▼

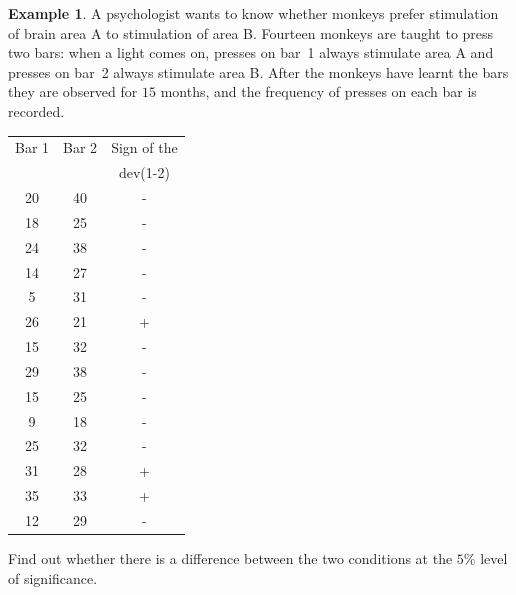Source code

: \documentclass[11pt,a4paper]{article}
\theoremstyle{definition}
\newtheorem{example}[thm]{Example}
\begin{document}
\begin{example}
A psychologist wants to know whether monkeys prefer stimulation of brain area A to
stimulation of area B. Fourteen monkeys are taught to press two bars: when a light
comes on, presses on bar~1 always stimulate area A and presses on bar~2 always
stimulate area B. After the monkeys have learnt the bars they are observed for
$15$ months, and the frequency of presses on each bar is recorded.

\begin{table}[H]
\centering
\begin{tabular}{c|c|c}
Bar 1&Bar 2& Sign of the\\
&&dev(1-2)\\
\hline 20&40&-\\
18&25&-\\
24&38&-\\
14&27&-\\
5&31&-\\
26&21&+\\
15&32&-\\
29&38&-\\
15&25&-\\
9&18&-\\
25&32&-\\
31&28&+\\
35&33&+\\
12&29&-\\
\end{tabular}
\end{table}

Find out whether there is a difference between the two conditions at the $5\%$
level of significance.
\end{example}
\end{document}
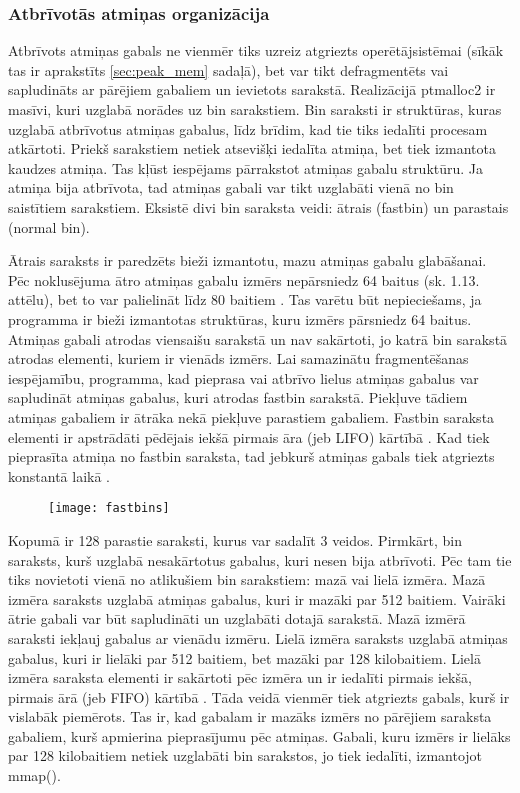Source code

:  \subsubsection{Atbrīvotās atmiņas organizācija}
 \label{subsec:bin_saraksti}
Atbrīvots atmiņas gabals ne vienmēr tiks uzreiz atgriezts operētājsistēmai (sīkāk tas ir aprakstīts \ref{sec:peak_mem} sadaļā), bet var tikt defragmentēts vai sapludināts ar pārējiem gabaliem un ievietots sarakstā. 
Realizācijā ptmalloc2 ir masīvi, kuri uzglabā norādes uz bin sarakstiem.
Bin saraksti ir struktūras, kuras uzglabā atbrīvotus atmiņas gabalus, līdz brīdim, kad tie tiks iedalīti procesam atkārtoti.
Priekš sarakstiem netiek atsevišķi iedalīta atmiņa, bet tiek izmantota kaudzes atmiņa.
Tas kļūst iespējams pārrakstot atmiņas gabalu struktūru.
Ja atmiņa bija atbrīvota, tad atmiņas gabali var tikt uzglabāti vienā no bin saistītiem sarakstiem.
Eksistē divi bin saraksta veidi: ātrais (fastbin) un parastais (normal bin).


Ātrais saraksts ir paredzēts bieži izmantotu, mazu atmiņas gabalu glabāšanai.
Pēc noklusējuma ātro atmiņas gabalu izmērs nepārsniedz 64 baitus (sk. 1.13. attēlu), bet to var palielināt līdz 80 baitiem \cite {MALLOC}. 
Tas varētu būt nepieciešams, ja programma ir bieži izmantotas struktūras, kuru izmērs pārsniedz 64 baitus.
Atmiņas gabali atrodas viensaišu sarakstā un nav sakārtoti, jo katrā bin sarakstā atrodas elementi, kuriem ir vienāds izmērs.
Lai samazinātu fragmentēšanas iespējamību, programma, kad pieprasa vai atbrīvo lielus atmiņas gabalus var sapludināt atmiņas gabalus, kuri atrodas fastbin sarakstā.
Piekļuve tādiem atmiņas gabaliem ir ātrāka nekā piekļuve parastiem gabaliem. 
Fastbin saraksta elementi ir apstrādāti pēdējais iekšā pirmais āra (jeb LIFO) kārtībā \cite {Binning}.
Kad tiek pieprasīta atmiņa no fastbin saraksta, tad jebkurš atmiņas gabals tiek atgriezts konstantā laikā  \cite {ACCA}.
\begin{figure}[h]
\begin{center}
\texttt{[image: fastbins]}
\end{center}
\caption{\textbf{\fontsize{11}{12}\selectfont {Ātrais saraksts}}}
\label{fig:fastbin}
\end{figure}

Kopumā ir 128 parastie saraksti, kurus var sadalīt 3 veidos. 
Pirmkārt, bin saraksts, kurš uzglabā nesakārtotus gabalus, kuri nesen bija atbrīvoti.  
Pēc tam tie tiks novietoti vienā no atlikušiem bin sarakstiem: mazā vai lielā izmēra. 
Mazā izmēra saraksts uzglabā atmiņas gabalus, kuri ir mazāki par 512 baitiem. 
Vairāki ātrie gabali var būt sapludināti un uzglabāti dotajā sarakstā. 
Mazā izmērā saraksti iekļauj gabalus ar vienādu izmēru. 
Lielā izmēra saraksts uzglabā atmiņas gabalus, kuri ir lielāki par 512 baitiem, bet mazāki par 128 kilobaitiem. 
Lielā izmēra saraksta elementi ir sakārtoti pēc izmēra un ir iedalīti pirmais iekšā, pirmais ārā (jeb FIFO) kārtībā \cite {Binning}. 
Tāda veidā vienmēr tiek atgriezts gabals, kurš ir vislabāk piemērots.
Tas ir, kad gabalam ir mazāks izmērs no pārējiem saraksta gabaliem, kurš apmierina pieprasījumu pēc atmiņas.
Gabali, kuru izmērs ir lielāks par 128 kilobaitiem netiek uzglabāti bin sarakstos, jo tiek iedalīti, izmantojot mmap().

▲
▼

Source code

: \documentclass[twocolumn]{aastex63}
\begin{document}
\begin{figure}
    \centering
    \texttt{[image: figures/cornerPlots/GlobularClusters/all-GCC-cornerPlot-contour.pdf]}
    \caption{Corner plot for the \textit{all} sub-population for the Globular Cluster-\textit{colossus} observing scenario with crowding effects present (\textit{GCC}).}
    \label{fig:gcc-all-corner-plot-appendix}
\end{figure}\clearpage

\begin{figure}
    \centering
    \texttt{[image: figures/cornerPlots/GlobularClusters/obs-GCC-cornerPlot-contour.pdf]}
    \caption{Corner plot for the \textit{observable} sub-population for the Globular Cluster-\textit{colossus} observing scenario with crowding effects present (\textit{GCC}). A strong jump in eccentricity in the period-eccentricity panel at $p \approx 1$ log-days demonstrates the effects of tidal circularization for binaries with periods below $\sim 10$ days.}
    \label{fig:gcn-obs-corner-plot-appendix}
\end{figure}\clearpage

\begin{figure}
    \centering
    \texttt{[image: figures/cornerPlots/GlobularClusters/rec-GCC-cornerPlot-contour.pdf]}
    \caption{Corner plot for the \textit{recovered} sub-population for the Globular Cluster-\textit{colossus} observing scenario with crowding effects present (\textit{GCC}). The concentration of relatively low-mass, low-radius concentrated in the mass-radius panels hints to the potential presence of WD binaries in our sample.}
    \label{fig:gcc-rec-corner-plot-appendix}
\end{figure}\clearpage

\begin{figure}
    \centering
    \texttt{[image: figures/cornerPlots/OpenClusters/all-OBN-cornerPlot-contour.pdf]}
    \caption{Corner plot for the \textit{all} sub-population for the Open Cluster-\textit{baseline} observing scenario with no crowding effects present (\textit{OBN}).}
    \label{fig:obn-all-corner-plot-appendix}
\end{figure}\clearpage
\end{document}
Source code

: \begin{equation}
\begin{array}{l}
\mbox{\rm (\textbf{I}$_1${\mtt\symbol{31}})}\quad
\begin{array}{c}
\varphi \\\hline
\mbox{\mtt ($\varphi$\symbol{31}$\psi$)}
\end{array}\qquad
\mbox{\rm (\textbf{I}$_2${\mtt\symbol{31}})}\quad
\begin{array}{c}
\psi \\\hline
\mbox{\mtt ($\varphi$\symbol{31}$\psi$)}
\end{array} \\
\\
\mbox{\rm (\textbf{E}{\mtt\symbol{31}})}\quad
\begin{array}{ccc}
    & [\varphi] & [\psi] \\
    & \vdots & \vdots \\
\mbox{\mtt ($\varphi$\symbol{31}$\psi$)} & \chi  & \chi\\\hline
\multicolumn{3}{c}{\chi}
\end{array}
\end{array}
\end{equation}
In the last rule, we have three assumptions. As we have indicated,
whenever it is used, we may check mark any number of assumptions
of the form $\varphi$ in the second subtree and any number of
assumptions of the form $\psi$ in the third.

▲

Your objective
What the answer needs is every line from the data above with "netiek" in it.

Answer to this task
Priekš sarakstiem netiek atsevišķi iedalīta atmiņa, bet tiek izmantota kaudzes atmiņa.
Gabali, kuru izmērs ir lielāks par 128 kilobaitiem netiek uzglabāti bin sarakstos, jo tiek iedalīti, izmantojot mmap().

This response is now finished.